For a page to be executed as a notebook you must have the correct YAML frontmatter at the top of the file.

Cross referencing#

Use the {ref} role to link to labelled sections within the docs:

See the {ref}`sec_development_documentation_cross_referencing` section for details.

Sections should be labelled hierarchically immediately above the heading:

(sec_development_documentation_cross_referencing)=
### Cross referencing

The label is used as link text automatically, but can be overridden:

See {ref}`this section <sec_development_documentation_cross_referencing>` for more.

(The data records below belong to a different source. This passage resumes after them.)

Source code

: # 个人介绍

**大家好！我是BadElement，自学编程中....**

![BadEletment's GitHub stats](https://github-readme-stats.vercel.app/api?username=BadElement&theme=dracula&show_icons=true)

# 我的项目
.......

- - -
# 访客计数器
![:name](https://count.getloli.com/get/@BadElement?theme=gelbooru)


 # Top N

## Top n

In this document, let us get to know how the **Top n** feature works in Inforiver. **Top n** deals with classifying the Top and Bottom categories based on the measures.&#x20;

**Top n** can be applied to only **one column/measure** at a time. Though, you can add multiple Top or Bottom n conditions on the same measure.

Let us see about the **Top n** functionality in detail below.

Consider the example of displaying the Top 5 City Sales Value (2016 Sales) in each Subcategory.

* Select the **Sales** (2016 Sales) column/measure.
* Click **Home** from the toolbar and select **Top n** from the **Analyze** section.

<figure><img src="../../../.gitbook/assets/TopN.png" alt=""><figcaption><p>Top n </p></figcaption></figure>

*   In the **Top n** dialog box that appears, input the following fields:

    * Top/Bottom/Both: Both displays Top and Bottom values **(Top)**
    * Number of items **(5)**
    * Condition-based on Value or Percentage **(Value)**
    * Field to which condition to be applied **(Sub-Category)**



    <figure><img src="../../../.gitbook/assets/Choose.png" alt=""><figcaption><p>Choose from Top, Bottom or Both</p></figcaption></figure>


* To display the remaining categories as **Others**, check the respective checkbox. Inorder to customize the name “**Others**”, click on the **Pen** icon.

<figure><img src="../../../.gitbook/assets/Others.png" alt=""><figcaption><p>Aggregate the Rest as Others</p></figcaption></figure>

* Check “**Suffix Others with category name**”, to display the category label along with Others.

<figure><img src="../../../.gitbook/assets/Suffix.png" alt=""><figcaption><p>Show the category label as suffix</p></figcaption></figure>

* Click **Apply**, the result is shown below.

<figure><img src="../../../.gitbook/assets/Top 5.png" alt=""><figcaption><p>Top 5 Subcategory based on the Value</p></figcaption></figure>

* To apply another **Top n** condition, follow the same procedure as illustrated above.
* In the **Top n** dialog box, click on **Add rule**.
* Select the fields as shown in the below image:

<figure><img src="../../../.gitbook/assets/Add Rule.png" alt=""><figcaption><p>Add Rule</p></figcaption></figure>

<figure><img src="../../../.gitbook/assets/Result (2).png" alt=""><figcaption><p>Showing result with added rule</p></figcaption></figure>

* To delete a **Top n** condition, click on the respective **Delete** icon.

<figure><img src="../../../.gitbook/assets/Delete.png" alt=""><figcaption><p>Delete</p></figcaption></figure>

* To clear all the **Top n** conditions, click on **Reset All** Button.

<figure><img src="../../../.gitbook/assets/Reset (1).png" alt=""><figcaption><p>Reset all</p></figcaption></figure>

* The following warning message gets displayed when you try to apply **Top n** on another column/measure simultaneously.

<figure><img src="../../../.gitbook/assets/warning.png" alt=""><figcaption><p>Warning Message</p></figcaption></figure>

To refer to API elements, use the appropriate inline role:

The {class}`.TreeSequence` class, the {meth}`.TreeSequence.trees` method,
and the {func}`.load` function.

From an rST docstring, use the colon-prefixed equivalents:

See :ref:`sec_development_documentation_cross_referencing` for details.
The :meth:`.TreeSequence.trees` method returns an iterator.

Python library#

The Python library is defined in the python directory. We assume throughout this section that you have cd’d into this directory. The low-level C extension is built automatically as part of uv sync. Please see the Troubleshooting section for help if you encounter problems with compiling or running the tests.

Getting started#

After you have installed the basic Requirements and created a development environment, run uv sync at the repo root. This will install all dependencies and build the low-level Python C Interface module automatically.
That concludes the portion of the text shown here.